AIM OF THE TASK —
Reproduce the data in full, exactly as given, leaving images out.

Dataset entries
[Start of section]

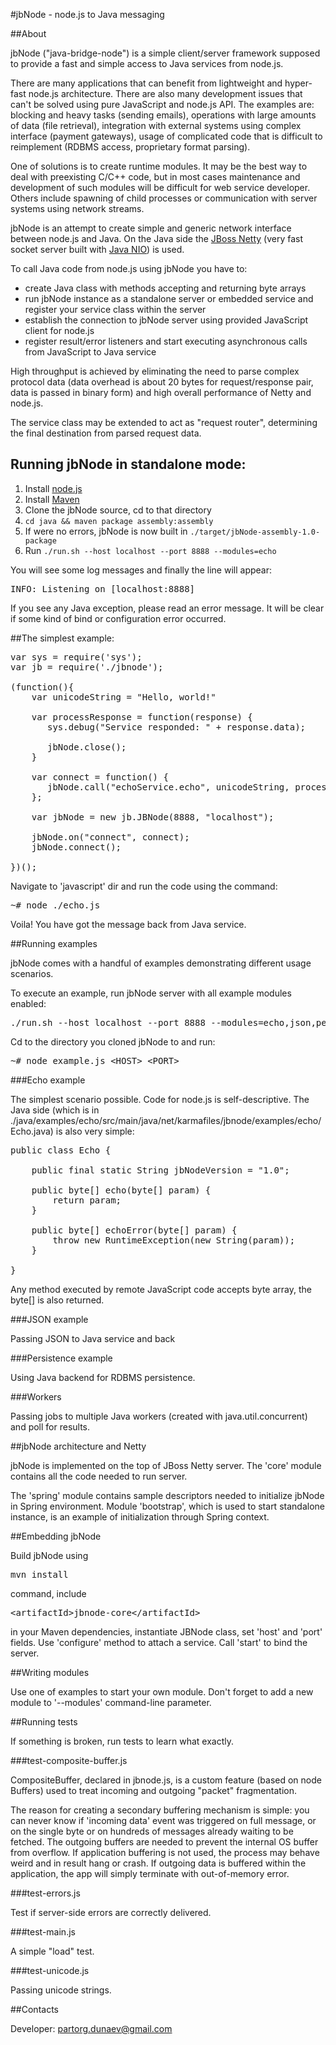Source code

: #jbNode - node.js to Java messaging 

##About

jbNode ("java-bridge-node") is a simple client/server framework supposed to provide a fast and simple access to Java services from node.js.

There are many applications that can benefit from lightweight and hyper-fast node.js architecture. There are also many development issues that can't be solved using pure JavaScript and node.js API.
The examples are: blocking and heavy tasks (sending emails), operations with large amounts of data (file retrieval), integration with external systems using complex interface (payment gateways), usage of complicated code that is difficult to reimplement (RDBMS access, proprietary format parsing).

One of solutions is to create runtime modules. It may be the best way to deal with preexisting C/C++ code, but in most cases maintenance and development of such modules will be difficult for web service developer. Others include spawning of child processes or communication with server systems using network streams.

jbNode is an attempt to create simple and generic network interface between node.js and Java. On the Java side the [JBoss Netty](http://www.jboss.org/netty) (very fast socket server built with [Java NIO](http://download.oracle.com/javase/6/docs/api/index.html?java/nio/channels/package-summary.html)) is used.

To call Java code from node.js using jbNode you have to:

* create Java class with methods accepting and returning byte arrays
* run jbNode instance as a standalone server or embedded service and register your service class within the server 
* establish the connection to jbNode server using provided JavaScript client for node.js
* register result/error listeners and start executing asynchronous calls from JavaScript to Java service

High throughput is achieved by eliminating the need to parse complex protocol data (data overhead is about 20 bytes for request/response pair, data is passed in binary form) and high overall performance of Netty and node.js. 

The service class may be extended to act as "request router", determining the final destination from parsed request data.

## Running jbNode in standalone mode:

1. Install [node.js](http://nodejs.org/)
2. Install [Maven](http://maven.apache.org/)
3. Clone the jbNode source, cd to that directory
4. `cd java && maven package assembly:assembly`
5. If were no errors, jbNode is now built in `./target/jbNode-assembly-1.0-package`
6. Run `./run.sh --host localhost --port 8888 --modules=echo`

You will see some log messages and finally the line will appear:
<pre>INFO: Listening on [localhost:8888]</pre>
If you see any Java exception, please read an error message. It will be clear if some kind of bind or configuration error occurred.

##The simplest example: 

<pre>
var sys = require('sys');
var jb = require('./jbnode');

(function(){
    var unicodeString = "Hello, world!"

    var processResponse = function(response) {
       sys.debug("Service responded: " + response.data);

       jbNode.close();
    }

    var connect = function() {
       jbNode.call("echoService.echo", unicodeString, processResponse);
    };

    var jbNode = new jb.JBNode(8888, "localhost");
   
    jbNode.on("connect", connect);
    jbNode.connect();

})();
</pre>

Navigate to 'javascript' dir and run the code using the command: 
<pre>
~# node ./echo.js
</pre>
Voila! You have got the message back from Java service.

##Running examples

jbNode comes with a handful of examples demonstrating different usage scenarios.

To execute an example, run jbNode server with all example modules enabled: 

<pre>./run.sh --host localhost --port 8888 --modules=echo,json,persist,workers</pre>

Cd to the directory you cloned jbNode to and run:

<pre>~# node example.js &lt;HOST&gt; &lt;PORT&gt; </pre> 

###Echo example

The simplest scenario possible. Code for node.js is self-descriptive. The Java side (which is in ./java/examples/echo/src/main/java/net/karmafiles/jbnode/examples/echo/Echo.java) is also very simple:

<pre>
public class Echo {

    public final static String jbNodeVersion = "1.0";

    public byte[] echo(byte[] param) {
        return param;
    }

    public byte[] echoError(byte[] param) {
        throw new RuntimeException(new String(param));
    }

}
</pre>

Any method executed by remote JavaScript code accepts byte array, the byte[] is also returned. 

###JSON example

Passing JSON to Java service and back

###Persistence example

Using Java backend for RDBMS persistence.

###Workers

Passing jobs to multiple Java workers (created with java.util.concurrent) and poll for results. 

##jbNode architecture and Netty

jbNode is implemented on the top of JBoss Netty server. The 'core' module contains all the code needed to run server. 

The 'spring' module contains sample descriptors needed to initialize jbNode in Spring environment. Module 'bootstrap', which is used to start standalone instance, is an example of initialization through Spring context. 

##Embedding jbNode

Build jbNode using <pre>mvn install</pre> command, include <pre>&lt;artifactId&gt;jbnode-core&lt;/artifactId&gt;</pre> in your Maven dependencies, instantiate JBNode class, set 'host' and 'port' fields. Use 'configure' method to attach a service. Call 'start' to bind the server. 

##Writing modules

Use one of examples to start your own module. Don't forget to add a new module to '--modules' command-line parameter. 

##Running tests

If something is broken, run tests to learn what exactly. 

###test-composite-buffer.js

CompositeBuffer, declared in jbnode.js, is a custom feature (based on node Buffers) used to treat incoming and outgoing "packet" fragmentation. 

The reason for creating a secondary buffering mechanism is simple: you can never know if 'incoming data' event was triggered on full message, or on the single byte or on hundreds of messages already waiting to be fetched. The outgoing buffers are needed to prevent the internal OS buffer from overflow. If application buffering is not used, the process may behave weird and in result hang or crash. If outgoing data is buffered within the application, the app will simply terminate with out-of-memory error. 

###test-errors.js

Test if server-side errors are correctly delivered. 

###test-main.js

A simple "load" test. 

###test-unicode.js

Passing unicode strings.

##Contacts

Developer: partorg.dunaev@gmail.com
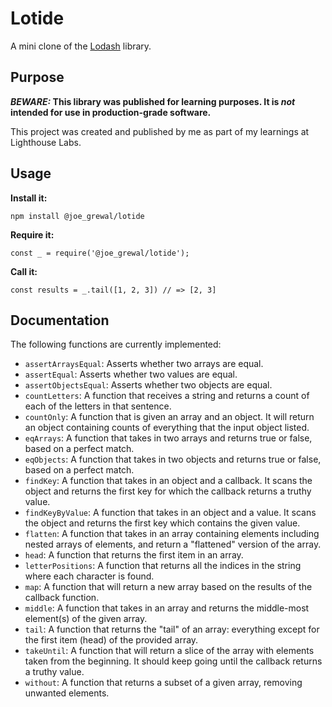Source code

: # Lotide

A mini clone of the [Lodash](https://lodash.com) library.

## Purpose

**_BEWARE:_ This library was published for learning purposes. It is _not_ intended for use in production-grade software.**

This project was created and published by me as part of my learnings at Lighthouse Labs. 

## Usage

**Install it:**

`npm install @joe_grewal/lotide`

**Require it:**

`const _ = require('@joe_grewal/lotide');`

**Call it:**

`const results = _.tail([1, 2, 3]) // => [2, 3]`

## Documentation

The following functions are currently implemented:

* `assertArraysEqual`: Asserts whether two arrays are equal.
* `assertEqual`: Asserts whether two values are equal.
* `assertObjectsEqual`: Asserts whether two objects are equal.
* `countLetters`: A function that receives a string and returns a count of each of the letters in that sentence.
* `countOnly`: A function that is given an array and an object. It will return an object containing counts of everything that the input object listed.
* `eqArrays`: A function that takes in two arrays and returns true or false, based on a perfect match.
* `eqObjects`: A function that takes in two objects and returns true or false, based on a perfect match.
* `findKey`: A function that takes in an object and a callback. It scans the object and returns the first key for which the callback returns a truthy value.
* `findKeyByValue`: A function that takes in an object and a value. It scans the object and returns the first key which contains the given value.
* `flatten`: A function that takes in an array containing elements including nested arrays of elements, and return a "flattened" version of the array.
* `head`: A function that returns the first item in an array.
* `letterPositions`: A function that returns all the indices in the string where each character is found.
* `map`: A function that will return a new array based on the results of the callback function.
* `middle`: A function that takes in an array and returns the middle-most element(s) of the given array.
* `tail`: A function that returns the "tail" of an array: everything except for the first item (head) of the provided array.
* `takeUntil`: A function that will return a slice of the array with elements taken from the beginning. It should keep going until the callback returns a truthy value.
* `without`: A function that returns a subset of a given array, removing unwanted elements.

[End of section]

FINAL ANSWER —
Source code

: #jbNode - node.js to Java messaging 

##About

jbNode ("java-bridge-node") is a simple client/server framework supposed to provide a fast and simple access to Java services from node.js.

There are many applications that can benefit from lightweight and hyper-fast node.js architecture. There are also many development issues that can't be solved using pure JavaScript and node.js API.
The examples are: blocking and heavy tasks (sending emails), operations with large amounts of data (file retrieval), integration with external systems using complex interface (payment gateways), usage of complicated code that is difficult to reimplement (RDBMS access, proprietary format parsing).

One of solutions is to create runtime modules. It may be the best way to deal with preexisting C/C++ code, but in most cases maintenance and development of such modules will be difficult for web service developer. Others include spawning of child processes or communication with server systems using network streams.

jbNode is an attempt to create simple and generic network interface between node.js and Java. On the Java side the [JBoss Netty](http://www.jboss.org/netty) (very fast socket server built with [Java NIO](http://download.oracle.com/javase/6/docs/api/index.html?java/nio/channels/package-summary.html)) is used.

To call Java code from node.js using jbNode you have to:

* create Java class with methods accepting and returning byte arrays
* run jbNode instance as a standalone server or embedded service and register your service class within the server 
* establish the connection to jbNode server using provided JavaScript client for node.js
* register result/error listeners and start executing asynchronous calls from JavaScript to Java service

High throughput is achieved by eliminating the need to parse complex protocol data (data overhead is about 20 bytes for request/response pair, data is passed in binary form) and high overall performance of Netty and node.js. 

The service class may be extended to act as "request router", determining the final destination from parsed request data.

## Running jbNode in standalone mode:

1. Install [node.js](http://nodejs.org/)
2. Install [Maven](http://maven.apache.org/)
3. Clone the jbNode source, cd to that directory
4. `cd java && maven package assembly:assembly`
5. If were no errors, jbNode is now built in `./target/jbNode-assembly-1.0-package`
6. Run `./run.sh --host localhost --port 8888 --modules=echo`

You will see some log messages and finally the line will appear:
<pre>INFO: Listening on [localhost:8888]</pre>
If you see any Java exception, please read an error message. It will be clear if some kind of bind or configuration error occurred.

##The simplest example: 

<pre>
var sys = require('sys');
var jb = require('./jbnode');

(function(){
    var unicodeString = "Hello, world!"

    var processResponse = function(response) {
       sys.debug("Service responded: " + response.data);

       jbNode.close();
    }

    var connect = function() {
       jbNode.call("echoService.echo", unicodeString, processResponse);
    };

    var jbNode = new jb.JBNode(8888, "localhost");
   
    jbNode.on("connect", connect);
    jbNode.connect();

})();
</pre>

Navigate to 'javascript' dir and run the code using the command: 
<pre>
~# node ./echo.js
</pre>
Voila! You have got the message back from Java service.

##Running examples

jbNode comes with a handful of examples demonstrating different usage scenarios.

To execute an example, run jbNode server with all example modules enabled: 

<pre>./run.sh --host localhost --port 8888 --modules=echo,json,persist,workers</pre>

Cd to the directory you cloned jbNode to and run:

<pre>~# node example.js &lt;HOST&gt; &lt;PORT&gt; </pre> 

###Echo example

The simplest scenario possible. Code for node.js is self-descriptive. The Java side (which is in ./java/examples/echo/src/main/java/net/karmafiles/jbnode/examples/echo/Echo.java) is also very simple:

<pre>
public class Echo {

    public final static String jbNodeVersion = "1.0";

    public byte[] echo(byte[] param) {
        return param;
    }

    public byte[] echoError(byte[] param) {
        throw new RuntimeException(new String(param));
    }

}
</pre>

Any method executed by remote JavaScript code accepts byte array, the byte[] is also returned. 

###JSON example

Passing JSON to Java service and back

###Persistence example

Using Java backend for RDBMS persistence.

###Workers

Passing jobs to multiple Java workers (created with java.util.concurrent) and poll for results. 

##jbNode architecture and Netty

jbNode is implemented on the top of JBoss Netty server. The 'core' module contains all the code needed to run server. 

The 'spring' module contains sample descriptors needed to initialize jbNode in Spring environment. Module 'bootstrap', which is used to start standalone instance, is an example of initialization through Spring context. 

##Embedding jbNode

Build jbNode using <pre>mvn install</pre> command, include <pre>&lt;artifactId&gt;jbnode-core&lt;/artifactId&gt;</pre> in your Maven dependencies, instantiate JBNode class, set 'host' and 'port' fields. Use 'configure' method to attach a service. Call 'start' to bind the server. 

##Writing modules

Use one of examples to start your own module. Don't forget to add a new module to '--modules' command-line parameter. 

##Running tests

If something is broken, run tests to learn what exactly. 

###test-composite-buffer.js

CompositeBuffer, declared in jbnode.js, is a custom feature (based on node Buffers) used to treat incoming and outgoing "packet" fragmentation. 

The reason for creating a secondary buffering mechanism is simple: you can never know if 'incoming data' event was triggered on full message, or on the single byte or on hundreds of messages already waiting to be fetched. The outgoing buffers are needed to prevent the internal OS buffer from overflow. If application buffering is not used, the process may behave weird and in result hang or crash. If outgoing data is buffered within the application, the app will simply terminate with out-of-memory error. 

###test-errors.js

Test if server-side errors are correctly delivered. 

###test-main.js

A simple "load" test. 

###test-unicode.js

Passing unicode strings.

##Contacts

Developer: partorg.dunaev@gmail.com
Source code

: # Lotide

A mini clone of the [Lodash](https://lodash.com) library.

## Purpose

**_BEWARE:_ This library was published for learning purposes. It is _not_ intended for use in production-grade software.**

This project was created and published by me as part of my learnings at Lighthouse Labs. 

## Usage

**Install it:**

`npm install @joe_grewal/lotide`

**Require it:**

`const _ = require('@joe_grewal/lotide');`

**Call it:**

`const results = _.tail([1, 2, 3]) // => [2, 3]`

## Documentation

The following functions are currently implemented:

* `assertArraysEqual`: Asserts whether two arrays are equal.
* `assertEqual`: Asserts whether two values are equal.
* `assertObjectsEqual`: Asserts whether two objects are equal.
* `countLetters`: A function that receives a string and returns a count of each of the letters in that sentence.
* `countOnly`: A function that is given an array and an object. It will return an object containing counts of everything that the input object listed.
* `eqArrays`: A function that takes in two arrays and returns true or false, based on a perfect match.
* `eqObjects`: A function that takes in two objects and returns true or false, based on a perfect match.
* `findKey`: A function that takes in an object and a callback. It scans the object and returns the first key for which the callback returns a truthy value.
* `findKeyByValue`: A function that takes in an object and a value. It scans the object and returns the first key which contains the given value.
* `flatten`: A function that takes in an array containing elements including nested arrays of elements, and return a "flattened" version of the array.
* `head`: A function that returns the first item in an array.
* `letterPositions`: A function that returns all the indices in the string where each character is found.
* `map`: A function that will return a new array based on the results of the callback function.
* `middle`: A function that takes in an array and returns the middle-most element(s) of the given array.
* `tail`: A function that returns the "tail" of an array: everything except for the first item (head) of the provided array.
* `takeUntil`: A function that will return a slice of the array with elements taken from the beginning. It should keep going until the callback returns a truthy value.
* `without`: A function that returns a subset of a given array, removing unwanted elements.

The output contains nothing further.